**BRIEF**
The lines below that include the word "setTimeout" are to be reported.

**RECORDS PROVIDED**
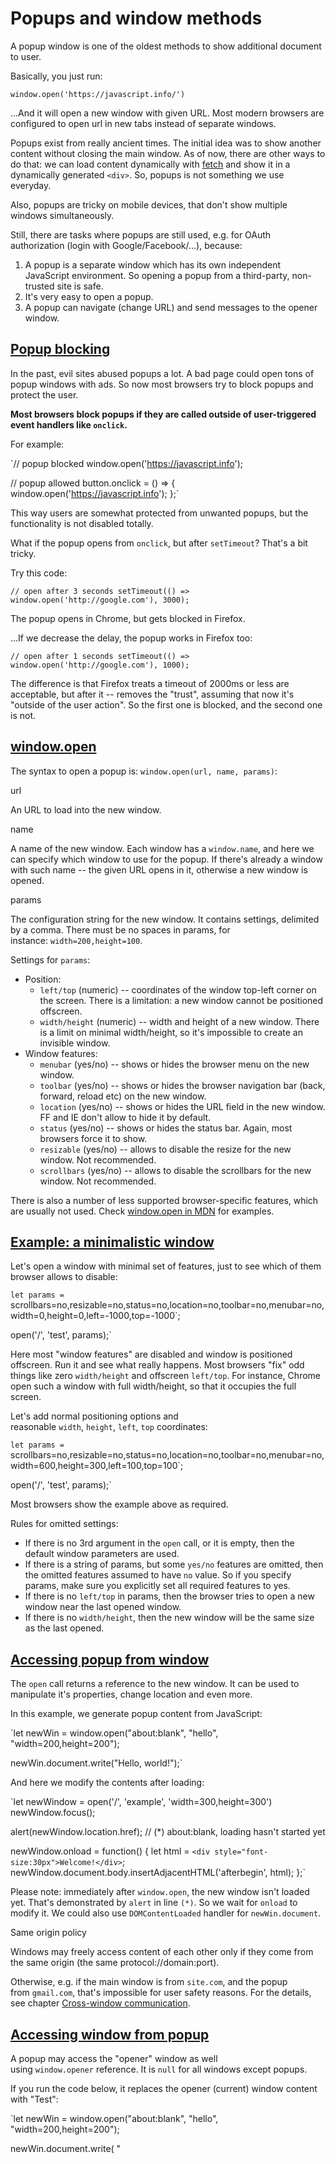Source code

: # Popups and window methods

A popup window is one of the oldest methods to show additional document to user.

Basically, you just run:

`window.open('https://javascript.info/')`

...And it will open a new window with given URL. Most modern browsers are configured to open url in new tabs instead of separate windows.

Popups exist from really ancient times. The initial idea was to show another content without closing the main window. As of now, there are other ways to do that: we can load content dynamically with [fetch](https://javascript.info/fetch) and show it in a dynamically generated `<div>`. So, popups is not something we use everyday.

Also, popups are tricky on mobile devices, that don't show multiple windows simultaneously.

Still, there are tasks where popups are still used, e.g. for OAuth authorization (login with Google/Facebook/...), because:

1.  A popup is a separate window which has its own independent JavaScript environment. So opening a popup from a third-party, non-trusted site is safe.
2.  It's very easy to open a popup.
3.  A popup can navigate (change URL) and send messages to the opener window.

## [Popup blocking](https://javascript.info/popup-windows#popup-blocking)

In the past, evil sites abused popups a lot. A bad page could open tons of popup windows with ads. So now most browsers try to block popups and protect the user.

**Most browsers block popups if they are called outside of user-triggered event handlers like `onclick`.**

For example:

`// popup blocked
window.open('https://javascript.info');

// popup allowed
button.onclick = () => {
window.open('https://javascript.info');
};`

This way users are somewhat protected from unwanted popups, but the functionality is not disabled totally.

What if the popup opens from `onclick`, but after `setTimeout`? That's a bit tricky.

Try this code:

[](https://javascript.info/popup-windows# "run")

[](https://javascript.info/popup-windows# "open in sandbox")

`// open after 3 seconds setTimeout(() => window.open('http://google.com'), 3000);`

The popup opens in Chrome, but gets blocked in Firefox.

...If we decrease the delay, the popup works in Firefox too:

[](https://javascript.info/popup-windows# "run")

[](https://javascript.info/popup-windows# "open in sandbox")

`// open after 1 seconds setTimeout(() => window.open('http://google.com'), 1000);`

The difference is that Firefox treats a timeout of 2000ms or less are acceptable, but after it -- removes the "trust", assuming that now it's "outside of the user action". So the first one is blocked, and the second one is not.

## [window.open](https://javascript.info/popup-windows#window-open)

The syntax to open a popup is: `window.open(url, name, params)`:

url

An URL to load into the new window.

name

A name of the new window. Each window has a `window.name`, and here we can specify which window to use for the popup. If there's already a window with such name -- the given URL opens in it, otherwise a new window is opened.

params

The configuration string for the new window. It contains settings, delimited by a comma. There must be no spaces in params, for instance: `width=200,height=100`.

Settings for `params`:

- Position:
  - `left/top` (numeric) -- coordinates of the window top-left corner on the screen. There is a limitation: a new window cannot be positioned offscreen.
  - `width/height` (numeric) -- width and height of a new window. There is a limit on minimal width/height, so it's impossible to create an invisible window.
- Window features:
  - `menubar` (yes/no) -- shows or hides the browser menu on the new window.
  - `toolbar` (yes/no) -- shows or hides the browser navigation bar (back, forward, reload etc) on the new window.
  - `location` (yes/no) -- shows or hides the URL field in the new window. FF and IE don't allow to hide it by default.
  - `status` (yes/no) -- shows or hides the status bar. Again, most browsers force it to show.
  - `resizable` (yes/no) -- allows to disable the resize for the new window. Not recommended.
  - `scrollbars` (yes/no) -- allows to disable the scrollbars for the new window. Not recommended.

There is also a number of less supported browser-specific features, which are usually not used. Check [window.open in MDN](https://developer.mozilla.org/en/DOM/window.open) for examples.

## [Example: a minimalistic window](https://javascript.info/popup-windows#example-a-minimalistic-window)

Let's open a window with minimal set of features, just to see which of them browser allows to disable:

[](https://javascript.info/popup-windows# "run")

[](https://javascript.info/popup-windows# "open in sandbox")

`let params = `scrollbars=no,resizable=no,status=no,location=no,toolbar=no,menubar=no,
width=0,height=0,left=-1000,top=-1000`;

open('/', 'test', params);`

Here most "window features" are disabled and window is positioned offscreen. Run it and see what really happens. Most browsers "fix" odd things like zero `width/height` and offscreen `left/top`. For instance, Chrome open such a window with full width/height, so that it occupies the full screen.

Let's add normal positioning options and reasonable `width`, `height`, `left`, `top` coordinates:

[](https://javascript.info/popup-windows# "run")

[](https://javascript.info/popup-windows# "open in sandbox")

`let params = `scrollbars=no,resizable=no,status=no,location=no,toolbar=no,menubar=no,
width=600,height=300,left=100,top=100`;

open('/', 'test', params);`

Most browsers show the example above as required.

Rules for omitted settings:

- If there is no 3rd argument in the `open` call, or it is empty, then the default window parameters are used.
- If there is a string of params, but some `yes/no` features are omitted, then the omitted features assumed to have `no` value. So if you specify params, make sure you explicitly set all required features to yes.
- If there is no `left/top` in params, then the browser tries to open a new window near the last opened window.
- If there is no `width/height`, then the new window will be the same size as the last opened.

## [Accessing popup from window](https://javascript.info/popup-windows#accessing-popup-from-window)

The `open` call returns a reference to the new window. It can be used to manipulate it's properties, change location and even more.

In this example, we generate popup content from JavaScript:

`let newWin = window.open("about:blank", "hello", "width=200,height=200");

newWin.document.write("Hello, world!");`

And here we modify the contents after loading:

[](https://javascript.info/popup-windows# "run")

[](https://javascript.info/popup-windows# "open in sandbox")

`let newWindow = open('/', 'example', 'width=300,height=300')
newWindow.focus();

alert(newWindow.location.href); // (\*) about:blank, loading hasn't started yet

newWindow.onload = function() {
let html = `<div style="font-size:30px">Welcome!</div>`;
newWindow.document.body.insertAdjacentHTML('afterbegin', html);
};`

Please note: immediately after `window.open`, the new window isn't loaded yet. That's demonstrated by `alert` in line `(*)`. So we wait for `onload` to modify it. We could also use `DOMContentLoaded` handler for `newWin.document`.

Same origin policy

Windows may freely access content of each other only if they come from the same origin (the same protocol://domain:port).

Otherwise, e.g. if the main window is from `site.com`, and the popup from `gmail.com`, that's impossible for user safety reasons. For the details, see chapter [Cross-window communication](https://javascript.info/cross-window-communication).

## [Accessing window from popup](https://javascript.info/popup-windows#accessing-window-from-popup)

A popup may access the "opener" window as well using `window.opener` reference. It is `null` for all windows except popups.

If you run the code below, it replaces the opener (current) window content with "Test":

[](https://javascript.info/popup-windows# "run")

[](https://javascript.info/popup-windows# "open in sandbox")

`let newWin = window.open("about:blank", "hello", "width=200,height=200");

newWin.document.write(
"<script>window.opener.document.body.innerHTML = 'Test'<\/script>"
);`

So the connection between the windows is bidirectional: the main window and the popup have a reference to each other.

## [Closing a popup](https://javascript.info/popup-windows#closing-a-popup)

To close a window: `win.close()`.

To check if a window is closed: `win.closed`.

Technically, the `close()` method is available for any `window`, but `window.close()` is ignored by most browsers if `window` is not created with `window.open()`. So it'll only work on a popup.

The `closed` property is `true` if the window is closed. That's useful to check if the popup (or the main window) is still open or not. A user can close it anytime, and our code should take that possibility into account.

This code loads and then closes the window:

[](https://javascript.info/popup-windows# "run")

[](https://javascript.info/popup-windows# "open in sandbox")

`let newWindow = open('/', 'example', 'width=300,height=300');

newWindow.onload = function() {
newWindow.close();
alert(newWindow.closed); // true
};`

## [Moving and resizing](https://javascript.info/popup-windows#moving-and-resizing)

There are methods to move/resize a window:

`win.moveBy(x,y)`

Move the window relative to current position `x` pixels to the right and `y` pixels down. Negative values are allowed (to move left/up).

`win.moveTo(x,y)`

Move the window to coordinates `(x,y)` on the screen.

`win.resizeBy(width,height)`

Resize the window by given `width/height` relative to the current size. Negative values are allowed.

`win.resizeTo(width,height)`

Resize the window to the given size.

There's also `window.onresize` event.

Only popups

To prevent abuse, the browser usually blocks these methods. They only work reliably on popups that we opened, that have no additional tabs.

No minification/maximization

JavaScript has no way to minify or maximize a window. These OS-level functions are hidden from Frontend-developers.

Move/resize methods do not work for maximized/minimized windows.

## [Scrolling a window](https://javascript.info/popup-windows#scrolling-a-window)

We already talked about scrolling a window in the chapter [Window sizes and scrolling](https://javascript.info/size-and-scroll-window).

`win.scrollBy(x,y)`

Scroll the window `x` pixels right and `y` down relative the current scroll. Negative values are allowed.

`win.scrollTo(x,y)`

Scroll the window to the given coordinates `(x,y)`.

`elem.scrollIntoView(top = true)`

Scroll the window to make `elem` show up at the top (the default) or at the bottom for `elem.scrollIntoView(false)`.

There's also `window.onscroll` event.

## [Focus/blur on a window](https://javascript.info/popup-windows#focus-blur-on-a-window)

Theoretically, there are `window.focus()` and `window.blur()` methods to focus/unfocus on a window. And there are also `focus/blur` events that allow to catch the moment when the visitor focuses on a window and switches elsewhere.

Although, in practice they are severely limited, because in the past evil pages abused them.

For instance, look at this code:

[](https://javascript.info/popup-windows# "run")

[](https://javascript.info/popup-windows# "open in sandbox")

`window.onblur = () => window.focus();`

When a user attempts to switch out of the window (`window.onblur`), it brings the window back into focus. The intention is to "lock" the user within the `window`.

So browsers had to introduce many limitations to forbid the code like that and protect the user from ads and evils pages. They depend on the browser.

For instance, a mobile browser usually ignores `window.focus()` completely. Also focusing doesn't work when a popup opens in a separate tab rather than a new window.

Still, there are some use cases when such calls do work and can be useful.

For instance:

- When we open a popup, it's might be a good idea to run a `newWindow.focus()` on it. Just in case, for some OS/browser combinations it ensures that the user is in the new window now.
- If we want to track when a visitor actually uses our web-app, we can track `window.onfocus/onblur`. That allows us to suspend/resume in-page activities, animations etc. But please note that the `blur` event means that the visitor switched out from the window, but they still may observe it. The window is in the background, but still may be visible.

## [Summary](https://javascript.info/popup-windows#summary)

Popup windows are used rarely, as there are alternatives: loading and displaying information in-page, or in iframe.

If we're going to open a popup, a good practice is to inform the user about it. An "opening window" icon near a link or button would allow the visitor to survive the focus shift and keep both windows in mind.

- A popup can be opened by the `open(url, name, params)` call. It returns the reference to the newly opened window.
- Browsers block `open` calls from the code outside of user actions. Usually a notification appears, so that a user may allow them.
- Browsers open a new tab by default, but if sizes are provided, then it'll be a popup window.
- The popup may access the opener window using the `window.opener` property.
- The main window and the popup can freely read and modify each other if they have the same origin. Otherwise, they can change location of each other and [exchange messages](https://javascript.info/cross-window-communication).

To close the popup: use `close()` call. Also the user may close them (just like any other windows). The `window.closed` is `true` after that.

- Methods `focus()` and `blur()` allow to focus/unfocus a window. But they don't work all the time.
- Events `focus` and `blur` allow to track switching in and out of the window. But please note that a window may still be visible even in the background state, after `blur`.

**EXERCISE OUTPUT**
What if the popup opens from `onclick`, but after `setTimeout`? That's a bit tricky.
`// open after 3 seconds setTimeout(() => window.open('http://google.com'), 3000);`
`// open after 1 seconds setTimeout(() => window.open('http://google.com'), 1000);`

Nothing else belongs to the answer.